---- DATA SHOWN
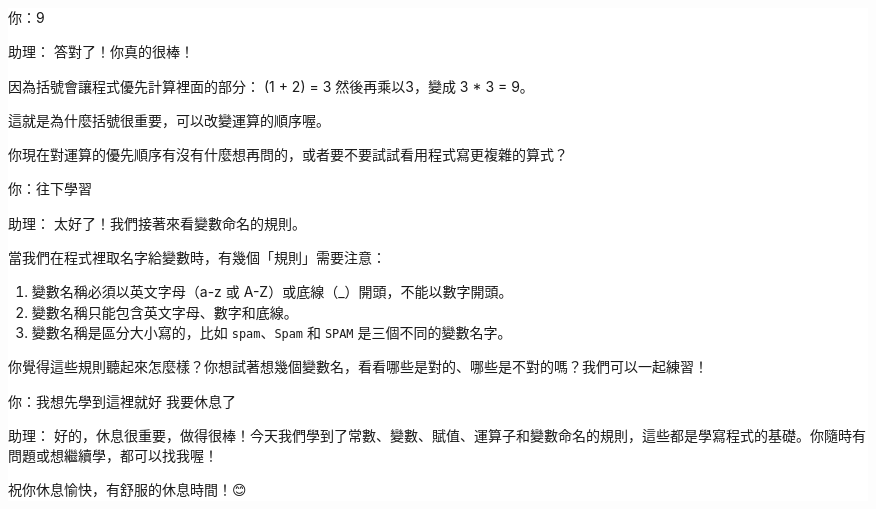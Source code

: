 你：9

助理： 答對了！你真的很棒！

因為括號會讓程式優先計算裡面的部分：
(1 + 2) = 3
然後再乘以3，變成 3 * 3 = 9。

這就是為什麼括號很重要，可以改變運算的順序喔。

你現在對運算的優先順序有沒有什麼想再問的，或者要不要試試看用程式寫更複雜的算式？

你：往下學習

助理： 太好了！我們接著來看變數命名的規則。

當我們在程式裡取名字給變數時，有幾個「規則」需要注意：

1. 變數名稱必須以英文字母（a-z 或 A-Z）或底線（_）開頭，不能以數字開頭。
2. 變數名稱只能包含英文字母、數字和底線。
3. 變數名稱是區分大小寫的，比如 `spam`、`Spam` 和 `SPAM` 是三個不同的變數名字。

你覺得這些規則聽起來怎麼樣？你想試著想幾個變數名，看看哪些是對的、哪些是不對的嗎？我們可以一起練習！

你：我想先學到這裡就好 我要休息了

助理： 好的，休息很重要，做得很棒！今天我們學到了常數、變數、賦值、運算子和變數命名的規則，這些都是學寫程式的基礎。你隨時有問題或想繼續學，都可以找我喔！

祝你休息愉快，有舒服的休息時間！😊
--------
ACTIVITY →
Apart from the pictures, repeat the data above exactly.

TASK SOLUTION →
Source code

: 你：9

助理： 答對了！你真的很棒！

因為括號會讓程式優先計算裡面的部分：
(1 + 2) = 3
然後再乘以3，變成 3 * 3 = 9。

這就是為什麼括號很重要，可以改變運算的順序喔。

你現在對運算的優先順序有沒有什麼想再問的，或者要不要試試看用程式寫更複雜的算式？

你：往下學習

助理： 太好了！我們接著來看變數命名的規則。

當我們在程式裡取名字給變數時，有幾個「規則」需要注意：

1. 變數名稱必須以英文字母（a-z 或 A-Z）或底線（_）開頭，不能以數字開頭。
2. 變數名稱只能包含英文字母、數字和底線。
3. 變數名稱是區分大小寫的，比如 `spam`、`Spam` 和 `SPAM` 是三個不同的變數名字。

你覺得這些規則聽起來怎麼樣？你想試著想幾個變數名，看看哪些是對的、哪些是不對的嗎？我們可以一起練習！

你：我想先學到這裡就好 我要休息了

助理： 好的，休息很重要，做得很棒！今天我們學到了常數、變數、賦值、運算子和變數命名的規則，這些都是學寫程式的基礎。你隨時有問題或想繼續學，都可以找我喔！

祝你休息愉快，有舒服的休息時間！😊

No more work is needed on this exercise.